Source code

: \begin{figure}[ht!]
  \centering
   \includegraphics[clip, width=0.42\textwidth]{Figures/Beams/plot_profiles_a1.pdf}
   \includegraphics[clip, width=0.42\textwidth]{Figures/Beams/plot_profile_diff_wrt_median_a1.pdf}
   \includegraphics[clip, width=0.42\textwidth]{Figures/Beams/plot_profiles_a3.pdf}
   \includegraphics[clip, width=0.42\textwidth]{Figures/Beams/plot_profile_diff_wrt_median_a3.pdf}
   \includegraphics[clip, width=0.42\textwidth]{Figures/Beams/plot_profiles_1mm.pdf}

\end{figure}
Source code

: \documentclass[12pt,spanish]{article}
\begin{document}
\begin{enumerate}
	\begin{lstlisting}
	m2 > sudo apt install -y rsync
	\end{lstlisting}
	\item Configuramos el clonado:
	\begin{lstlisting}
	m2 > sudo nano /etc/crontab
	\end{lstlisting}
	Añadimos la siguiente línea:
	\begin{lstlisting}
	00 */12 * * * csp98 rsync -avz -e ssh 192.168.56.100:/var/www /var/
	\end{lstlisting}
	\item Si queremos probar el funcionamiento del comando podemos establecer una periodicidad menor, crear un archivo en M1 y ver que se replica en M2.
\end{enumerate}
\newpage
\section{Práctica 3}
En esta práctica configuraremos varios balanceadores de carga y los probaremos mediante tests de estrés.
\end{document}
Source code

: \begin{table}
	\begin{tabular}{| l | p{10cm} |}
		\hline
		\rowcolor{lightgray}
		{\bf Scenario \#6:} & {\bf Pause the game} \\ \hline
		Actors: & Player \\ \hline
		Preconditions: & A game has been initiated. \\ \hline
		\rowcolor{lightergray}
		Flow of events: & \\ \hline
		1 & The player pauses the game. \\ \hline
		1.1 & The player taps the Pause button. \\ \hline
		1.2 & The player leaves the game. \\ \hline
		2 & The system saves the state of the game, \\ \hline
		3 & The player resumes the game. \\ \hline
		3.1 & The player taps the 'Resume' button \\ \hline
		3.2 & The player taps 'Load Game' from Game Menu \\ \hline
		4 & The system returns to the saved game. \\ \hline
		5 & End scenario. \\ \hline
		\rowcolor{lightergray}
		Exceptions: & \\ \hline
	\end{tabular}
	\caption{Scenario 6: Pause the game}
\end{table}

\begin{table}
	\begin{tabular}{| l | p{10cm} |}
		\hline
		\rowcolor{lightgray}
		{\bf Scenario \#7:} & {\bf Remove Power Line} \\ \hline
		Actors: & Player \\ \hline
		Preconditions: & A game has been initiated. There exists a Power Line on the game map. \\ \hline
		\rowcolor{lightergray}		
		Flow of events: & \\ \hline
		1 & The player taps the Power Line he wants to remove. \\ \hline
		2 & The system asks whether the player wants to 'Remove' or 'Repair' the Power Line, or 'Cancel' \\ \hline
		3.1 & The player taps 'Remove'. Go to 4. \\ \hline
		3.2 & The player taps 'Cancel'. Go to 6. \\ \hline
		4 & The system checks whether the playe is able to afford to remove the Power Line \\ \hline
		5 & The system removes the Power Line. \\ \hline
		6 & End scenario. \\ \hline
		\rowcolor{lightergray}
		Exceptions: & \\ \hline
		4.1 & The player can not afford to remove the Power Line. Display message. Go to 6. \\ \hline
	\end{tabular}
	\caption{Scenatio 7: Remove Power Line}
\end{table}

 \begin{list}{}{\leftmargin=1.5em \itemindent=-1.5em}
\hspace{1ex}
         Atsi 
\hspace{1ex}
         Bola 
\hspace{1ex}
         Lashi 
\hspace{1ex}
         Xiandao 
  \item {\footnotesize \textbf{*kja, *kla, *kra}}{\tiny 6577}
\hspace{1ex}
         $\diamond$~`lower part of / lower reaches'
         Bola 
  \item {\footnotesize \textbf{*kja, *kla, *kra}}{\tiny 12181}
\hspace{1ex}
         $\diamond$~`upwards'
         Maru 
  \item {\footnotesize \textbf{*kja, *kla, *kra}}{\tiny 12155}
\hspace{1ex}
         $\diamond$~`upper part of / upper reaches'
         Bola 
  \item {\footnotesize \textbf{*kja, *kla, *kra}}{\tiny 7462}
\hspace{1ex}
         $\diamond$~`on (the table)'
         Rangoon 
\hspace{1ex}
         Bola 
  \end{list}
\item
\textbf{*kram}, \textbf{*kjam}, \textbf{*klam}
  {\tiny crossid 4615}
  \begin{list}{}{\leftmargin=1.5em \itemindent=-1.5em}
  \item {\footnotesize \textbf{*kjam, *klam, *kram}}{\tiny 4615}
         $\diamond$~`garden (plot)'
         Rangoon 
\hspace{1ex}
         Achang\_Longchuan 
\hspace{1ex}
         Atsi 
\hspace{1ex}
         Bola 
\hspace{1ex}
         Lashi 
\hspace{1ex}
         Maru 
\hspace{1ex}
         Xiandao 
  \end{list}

- _THE TASK_
Say how many lines of the listing above contain "tiny", with no other words.

- _SOLUTION TO THE PROBLEM_
6